Some industries, like healthcare, and B2B, are transforming how they measure and execute advertising campaigns. Here are five best practices to demystify digital advertising success metrics — use them to better understand the impact of digital ads and optimize your campaigns for success.
Determine your goal and define success
Whether your goal is to generate new leads or build brand awareness, your first step will be to define what success looks like for your ad campaign. You’ll need to ask yourself, “what is the action I want my audience to take?” and “what data do I want to capture?”
To quantify the success of a lead generation ad campaign, you will want to track the quantity, yes, but especially the quality of new leads. For a more nuanced view, track measures like return visitors in Google Analytics (did new leads find value in your content?) and customer drop-off (where are new leads dropping out of their journey?). Trends could reveal barriers to conversion, such as misleading CTA messaging or clunky website forms.
For brand awareness campaigns, reporting impressions and likes still matter. However, measures that show how your audience interacts and engages with your brand can be better indicators of success. These include metrics like shares and click-through rates to a landing page or website.
Separate valuable from superficial engagement
In marketing, we often talk about driving “engagement,” but engagement can mean different things. Many marketers are left wondering, “How do I separate valuable engagement from superficial engagement?”
Certain measures, like downloads and click-through rate, are more valuable than others, such as likes or views. This is because when users download your content or click through to your website, these actions indicate that they find value in what you’re providing and want to further engage with your brand.
Listen to your customers
Marketers struggle with knowing how and when their customers want to hear from them. You know that showing a customer an ad only once may not be enough to nudge them to convert. Showing them an ad 50 times, though, is likely to annoy them. How can you find the right balance? The answer is data.

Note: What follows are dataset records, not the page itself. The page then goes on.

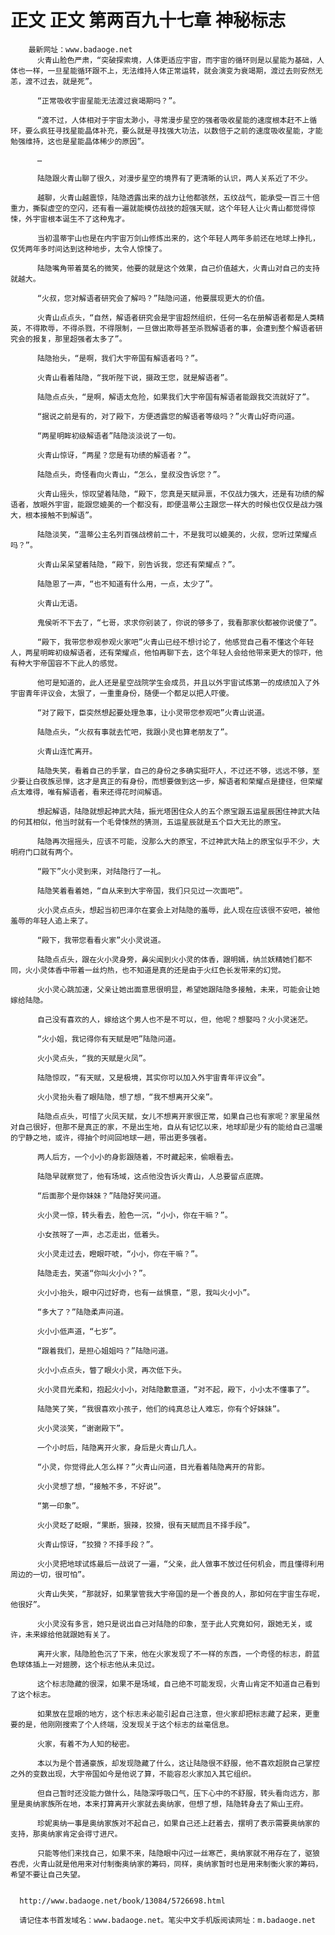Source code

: # 正文 正文 第两百九十七章 神秘标志
        最新网址：www.badaoge.net
          火青山脸色严肃，“突破探索境，人体更适应宇宙，而宇宙的循环则是以星能为基础，人体也一样，一旦星能循环跟不上，无法维持人体正常运转，就会演变为衰竭期，渡过去则安然无恙，渡不过去，就是死”。
      
          “正常吸收宇宙星能无法渡过衰竭期吗？”。
      
          “渡不过，人体相对于宇宙太渺小，寻常漫步星空的强者吸收星能的速度根本赶不上循环，要么疯狂寻找星能晶体补充，要么就是寻找强大功法，以数倍于之前的速度吸收星能，才能勉强维持，这也是星能晶体稀少的原因”。
      
          …
      
          陆隐跟火青山聊了很久，对漫步星空的境界有了更清晰的认识，两人关系近了不少。
      
          越聊，火青山越震惊，陆隐透露出来的战力让他都骇然，五纹战气，能承受一百三十倍重力，撕裂虚空的空闪，还有看一遍就能模仿战技的超强天赋，这个年轻人让火青山都觉得惊悚，外宇宙根本诞生不了这种鬼才。
      
          当初温蒂宇山也是在内宇宙万剑山修炼出来的，这个年轻人两年多前还在地球上挣扎，仅凭两年多时间达到这种地步，太令人惊悚了。
      
          陆隐嘴角带着莫名的微笑，他要的就是这个效果，自己价值越大，火青山对自己的支持就越大。
      
          “火叔，您对解语者研究会了解吗？”陆隐问道，他要展现更大的价值。
      
          火青山点点头，“自然，解语者研究会是宇宙超然组织，任何一名在册解语者都是人类精英，不得欺辱，不得杀戮，不得限制，一旦做出欺辱甚至杀戮解语者的事，会遭到整个解语者研究会的报复，那里超强者太多了”。
      
          陆隐抬头，“是啊，我们大宇帝国有解语者吗？”。
      
          火青山看着陆隐，“我听陛下说，摄政王您，就是解语者”。
      
          陆隐点点头，“是啊，解语太危险，如果我们大宇帝国有解语者能跟我交流就好了”。
      
          “据说之前是有的，对了殿下，方便透露您的解语者等级吗？”火青山好奇问道。
      
          “两星明眸初级解语者”陆隐淡淡说了一句。
      
          火青山惊讶，“两星？您是有功绩的解语者？”。
      
          陆隐点头，奇怪看向火青山，“怎么，皇叔没告诉您？”。
      
          火青山摇头，惊叹望着陆隐，“殿下，您真是天赋异禀，不仅战力强大，还是有功绩的解语者，放眼外宇宙，能跟您媲美的一个都没有，即便温蒂公主跟您一样大的时候也仅仅是战力强大，根本接触不到解语”。
      
          陆隐淡笑，“温蒂公主名列百强战榜前二十，不是我可以媲美的，火叔，您听过荣耀点吗？”。
      
          火青山呆呆望着陆隐，“殿下，别告诉我，您还有荣耀点？”。
      
          陆隐恩了一声，“也不知道有什么用，一点，太少了”。
      
          火青山无语。
      
          鬼侯听不下去了，“七哥，求求你别装了，你说的够多了，我看那家伙都被你说傻了”。
      
          “殿下，我带您参观参观火家吧”火青山已经不想讨论了，他感觉自己看不懂这个年轻人，两星明眸初级解语者，还有荣耀点，他怕再聊下去，这个年轻人会给他带来更大的惊吓，他有种大宇帝国容不下此人的感觉。
      
          他可是知道的，此人还是星空战院学生会成员，并且以外宇宙试炼第一的成绩加入了外宇宙青年评议会，太狠了，一重重身份，随便一个都足以把人吓傻。
      
          “对了殿下，臣突然想起要处理急事，让小灵带您参观吧”火青山说道。
      
          陆隐点头，“火叔有事就去忙吧，我跟小灵也算老朋友了”。
      
          火青山连忙离开。
      
          陆隐失笑，看着自己的手掌，自己的身份之多确实挺吓人，不过还不够，远远不够，至少要让白夜族忌惮，这才是真正的有身份，而想要做到这一步，解语者和荣耀点是捷径，但荣耀点太难得，唯有解语者，看来还得花时间解语。
      
          想起解语，陆隐就想起神武大陆，振光塔困住众人的五个原宝跟五运星辰困住神武大陆的何其相似，他当时就有一个毛骨悚然的猜测，五运星辰就是五个巨大无比的原宝。
      
          陆隐再次摇摇头，应该不可能，没那么大的原宝，不过神武大陆上的原宝似乎不少，大明府门口就有两个。
      
          “殿下”火小灵到来，对陆隐行了一礼。
      
          陆隐笑着看着她，“自从来到大宇帝国，我们只见过一次面吧”。
      
          火小灵点点头，想起当初巴泽尔在宴会上对陆隐的羞辱，此人现在应该很不安吧，被他羞辱的年轻人追上来了。
      
          “殿下，我带您看看火家”火小灵说道。
      
          陆隐点点头，跟在火小灵身旁，鼻尖闻到火小灵的体香，跟明嫣，纳兰妖精她们都不同，火小灵体香中带着一丝灼热，也不知道是真的还是由于火红色长发带来的幻觉。
      
          火小灵心跳加速，父亲让她出面意思很明显，希望她跟陆隐多接触，未来，可能会让她嫁给陆隐。
      
          自己没有喜欢的人，嫁给这个男人也不是不可以，但，他呢？想娶吗？火小灵迷茫。
      
          “火小姐，我记得你有天赋是吧”陆隐问道。
      
          火小灵点头，“我的天赋是火凤”。
      
          陆隐惊叹，“有天赋，又是极境，其实你可以加入外宇宙青年评议会”。
      
          火小灵抬头看了眼陆隐，想了想，“我不想离开父亲”。
      
          陆隐点点头，可惜了火凤天赋，女儿不想离开家很正常，如果自己也有家呢？家里虽然对自己很好，但那不是真正的家，不是出生地，自从有记忆以来，地球却是少有的能给自己温暖的宁静之地，或许，得抽个时间回地球一趟，带出更多强者。
      
          两人后方，一个小小的身影跟随着，不时藏起来，偷眼看去。
      
          陆隐早就察觉了，他有场域，这点他没告诉火青山，人总要留点底牌。
      
          “后面那个是你妹妹？”陆隐好笑问道。
      
          火小灵一惊，转头看去，脸色一沉，“小小，你在干嘛？”。
      
          小女孩呀了一声，忐忑走出，低着头。
      
          火小灵走过去，瞪眼吓唬，“小小，你在干嘛？”。
      
          陆隐走去，笑道“你叫火小小？”。
      
          火小小抬头，眼中闪过好奇，也有一丝惧意，“恩，我叫火小小”。
      
          “多大了？”陆隐柔声问道。
      
          火小小低声道，“七岁”。
      
          “跟着我们，是担心姐姐吗？”陆隐问道。
      
          火小小点点头，瞥了眼火小灵，再次低下头。
      
          火小灵目光柔和，抱起火小小，对陆隐歉意道，“对不起，殿下，小小太不懂事了”。
      
          陆隐笑了笑，“我很喜欢小孩子，他们的纯真总让人难忘，你有个好妹妹”。
      
          火小灵淡笑，“谢谢殿下”。
      
          一个小时后，陆隐离开火家，身后是火青山几人。
      
          “小灵，你觉得此人怎么样？”火青山问道，目光看着陆隐离开的背影。
      
          火小灵想了想，“接触不多，不好说”。
      
          “第一印象”。
      
          火小灵眨了眨眼，“果断，狠辣，狡猾，很有天赋而且不择手段”。
      
          火青山惊讶，“狡猾？不择手段？”。
      
          火小灵把地球试炼最后一战说了一遍，“父亲，此人做事不放过任何机会，而且懂得利用周边的一切，很可怕”。
      
          火青山失笑，“那就好，如果掌管我大宇帝国的是一个善良的人，那如何在宇宙生存呢，他很好”。
      
          火小灵没有多言，她只是说出自己对陆隐的印象，至于此人究竟如何，跟她无关，或许，未来嫁给他就跟她有关了。
      
          离开火家，陆隐脸色沉了下来，他在火家发现了不一样的东西，一个奇怪的标志，蔚蓝色球体插上一对翅膀，这个标志他从未见过。
      
          这个标志隐藏的很深，如果不是场域，自己绝不可能发现，火青山肯定不知道自己看到了这个标志。
      
          如果放在显眼的地方，这个标志未必能引起自己注意，但火家却把标志藏了起来，更重要的是，他刚刚搜索了个人终端，没发现关于这个标志的丝毫信息。
      
          火家，有着不为人知的秘密。
      
          本以为是个普通豪族，却发现隐藏了什么，这让陆隐很不舒服，他不喜欢超脱自己掌控之外的变数出现，大宇帝国如今是他说了算，不能容忍火家加入其它组织。
      
          但自己暂时还没能力做什么，陆隐深呼吸口气，压下心中的不舒服，转头看向远方，那里是奥纳家族所在地，本来打算离开火家就去奥纳家，但想了想，陆隐转身去了紫山王府。
      
          珍妮奥纳一事是奥纳家族对不起自己，如果自己还上赶着去，摆明了表示需要奥纳家的支持，那奥纳家肯定会得寸进尺。
      
          只能等他们来找自己，如果不来，陆隐眼中闪过一丝寒芒，奥纳家就不用存在了，驱狼吞虎，火青山就是他用来对付制衡奥纳家的筹码，同样，奥纳家暂时也是用来制衡火家的筹码，希望不要让自己失望。
      
      
      http://www.badaoge.net/book/13084/5726698.html
      
      请记住本书首发域名：www.badaoge.net。笔尖中文手机版阅读网址：m.badaoge.net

Data can help you home in on the best way to reach your customers. By tracking your data, you can determine: which topics they engage with most; when, where, and how often to serve them ads; and when to retarget.
Expand your measurements
Once you have a full understanding of how ads perform on individual channels, start expanding your measuring efforts to gauge how cross-channel efforts are working together to maximize impact. For example, did the same customer interact with you through both a social ad and paid search? How many interactions did it take — across all your channels — before they converted?
A key theme of Salesforce’s Digital Advertising 2020 report is that advertisers are turning to new metrics to gauge the success of their campaigns. According to the report, 27% of advertisers cite “lifetime value of a customer” as an important metric to optimizing their digital advertising. Tracking performance across every channel is essential to understanding valuable measurements like these.
In a data-driven world, understanding metrics is the best way to gain a full view of your customer and how they experience your brand. For example, say you’re building a lead generation campaign for a B2B brand. You see that a customer subscribed to email through a digital ad. Then, they opened four emails over two weeks, engaged with an ad on social media, and spoke with a sales rep. Four weeks later, they made a purchase.
Tracking this data across all your customers shows you precisely how and where customers engage over their full journey, so you can set benchmarks for building even more effective cross-channel campaigns.